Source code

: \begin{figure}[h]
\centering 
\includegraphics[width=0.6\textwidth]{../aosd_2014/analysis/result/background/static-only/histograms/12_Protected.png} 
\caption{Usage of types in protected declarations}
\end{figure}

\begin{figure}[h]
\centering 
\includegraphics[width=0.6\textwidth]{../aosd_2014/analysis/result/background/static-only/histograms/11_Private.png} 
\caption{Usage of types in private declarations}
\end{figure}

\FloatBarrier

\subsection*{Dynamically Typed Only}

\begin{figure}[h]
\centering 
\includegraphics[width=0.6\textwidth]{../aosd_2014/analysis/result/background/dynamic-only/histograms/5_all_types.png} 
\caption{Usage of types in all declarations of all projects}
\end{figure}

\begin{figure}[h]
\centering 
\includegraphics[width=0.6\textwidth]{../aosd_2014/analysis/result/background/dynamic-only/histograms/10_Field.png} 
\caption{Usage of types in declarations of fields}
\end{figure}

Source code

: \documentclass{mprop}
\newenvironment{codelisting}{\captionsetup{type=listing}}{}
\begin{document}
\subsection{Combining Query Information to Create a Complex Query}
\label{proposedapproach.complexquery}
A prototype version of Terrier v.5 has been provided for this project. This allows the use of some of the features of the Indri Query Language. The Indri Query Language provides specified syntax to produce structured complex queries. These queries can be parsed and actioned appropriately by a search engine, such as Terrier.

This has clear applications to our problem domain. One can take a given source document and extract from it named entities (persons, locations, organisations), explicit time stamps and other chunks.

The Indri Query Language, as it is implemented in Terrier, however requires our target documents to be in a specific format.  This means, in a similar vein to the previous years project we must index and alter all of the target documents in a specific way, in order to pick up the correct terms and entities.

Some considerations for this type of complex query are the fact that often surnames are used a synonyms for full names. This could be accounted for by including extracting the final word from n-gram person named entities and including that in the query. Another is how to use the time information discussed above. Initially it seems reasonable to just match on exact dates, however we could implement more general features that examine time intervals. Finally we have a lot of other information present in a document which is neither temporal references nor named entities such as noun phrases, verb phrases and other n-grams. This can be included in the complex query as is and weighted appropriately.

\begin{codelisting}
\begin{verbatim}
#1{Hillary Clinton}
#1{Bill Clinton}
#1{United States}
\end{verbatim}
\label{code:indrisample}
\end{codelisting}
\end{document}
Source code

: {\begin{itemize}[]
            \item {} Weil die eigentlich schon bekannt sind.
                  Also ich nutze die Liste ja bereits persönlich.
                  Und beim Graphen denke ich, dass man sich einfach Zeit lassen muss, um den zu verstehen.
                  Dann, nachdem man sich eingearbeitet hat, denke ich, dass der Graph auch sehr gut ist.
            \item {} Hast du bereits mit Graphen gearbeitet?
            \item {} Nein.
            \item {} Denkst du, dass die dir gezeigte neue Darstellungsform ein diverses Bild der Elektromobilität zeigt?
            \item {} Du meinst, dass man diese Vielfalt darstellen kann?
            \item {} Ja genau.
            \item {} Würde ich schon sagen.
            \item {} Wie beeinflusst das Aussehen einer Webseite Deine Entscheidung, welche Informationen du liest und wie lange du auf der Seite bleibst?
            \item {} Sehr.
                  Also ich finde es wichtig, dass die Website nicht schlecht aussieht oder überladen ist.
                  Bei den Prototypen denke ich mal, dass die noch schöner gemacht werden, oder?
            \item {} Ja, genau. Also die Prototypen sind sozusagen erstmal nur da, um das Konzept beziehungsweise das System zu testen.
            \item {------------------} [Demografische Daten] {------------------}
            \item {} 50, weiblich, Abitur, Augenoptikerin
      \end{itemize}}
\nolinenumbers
================================
Problem description
Give the material above again, word for word.

Output of the exercise
Source code

: \begin{figure}[h]
\centering 
\includegraphics[width=0.6\textwidth]{../aosd_2014/analysis/result/background/static-only/histograms/12_Protected.png} 
\caption{Usage of types in protected declarations}
\end{figure}

\begin{figure}[h]
\centering 
\includegraphics[width=0.6\textwidth]{../aosd_2014/analysis/result/background/static-only/histograms/11_Private.png} 
\caption{Usage of types in private declarations}
\end{figure}

\FloatBarrier

\subsection*{Dynamically Typed Only}

\begin{figure}[h]
\centering 
\includegraphics[width=0.6\textwidth]{../aosd_2014/analysis/result/background/dynamic-only/histograms/5_all_types.png} 
\caption{Usage of types in all declarations of all projects}
\end{figure}

\begin{figure}[h]
\centering 
\includegraphics[width=0.6\textwidth]{../aosd_2014/analysis/result/background/dynamic-only/histograms/10_Field.png} 
\caption{Usage of types in declarations of fields}
\end{figure}

Source code

: \documentclass{mprop}
\newenvironment{codelisting}{\captionsetup{type=listing}}{}
\begin{document}
\subsection{Combining Query Information to Create a Complex Query}
\label{proposedapproach.complexquery}
A prototype version of Terrier v.5 has been provided for this project. This allows the use of some of the features of the Indri Query Language. The Indri Query Language provides specified syntax to produce structured complex queries. These queries can be parsed and actioned appropriately by a search engine, such as Terrier.

This has clear applications to our problem domain. One can take a given source document and extract from it named entities (persons, locations, organisations), explicit time stamps and other chunks.

The Indri Query Language, as it is implemented in Terrier, however requires our target documents to be in a specific format.  This means, in a similar vein to the previous years project we must index and alter all of the target documents in a specific way, in order to pick up the correct terms and entities.

Some considerations for this type of complex query are the fact that often surnames are used a synonyms for full names. This could be accounted for by including extracting the final word from n-gram person named entities and including that in the query. Another is how to use the time information discussed above. Initially it seems reasonable to just match on exact dates, however we could implement more general features that examine time intervals. Finally we have a lot of other information present in a document which is neither temporal references nor named entities such as noun phrases, verb phrases and other n-grams. This can be included in the complex query as is and weighted appropriately.

\begin{codelisting}
\begin{verbatim}
#1{Hillary Clinton}
#1{Bill Clinton}
#1{United States}
\end{verbatim}
\label{code:indrisample}
\end{codelisting}
\end{document}
Source code

: {\begin{itemize}[]
            \item {} Weil die eigentlich schon bekannt sind.
                  Also ich nutze die Liste ja bereits persönlich.
                  Und beim Graphen denke ich, dass man sich einfach Zeit lassen muss, um den zu verstehen.
                  Dann, nachdem man sich eingearbeitet hat, denke ich, dass der Graph auch sehr gut ist.
            \item {} Hast du bereits mit Graphen gearbeitet?
            \item {} Nein.
            \item {} Denkst du, dass die dir gezeigte neue Darstellungsform ein diverses Bild der Elektromobilität zeigt?
            \item {} Du meinst, dass man diese Vielfalt darstellen kann?
            \item {} Ja genau.
            \item {} Würde ich schon sagen.
            \item {} Wie beeinflusst das Aussehen einer Webseite Deine Entscheidung, welche Informationen du liest und wie lange du auf der Seite bleibst?
            \item {} Sehr.
                  Also ich finde es wichtig, dass die Website nicht schlecht aussieht oder überladen ist.
                  Bei den Prototypen denke ich mal, dass die noch schöner gemacht werden, oder?
            \item {} Ja, genau. Also die Prototypen sind sozusagen erstmal nur da, um das Konzept beziehungsweise das System zu testen.
            \item {------------------} [Demografische Daten] {------------------}
            \item {} 50, weiblich, Abitur, Augenoptikerin
      \end{itemize}}
\nolinenumbers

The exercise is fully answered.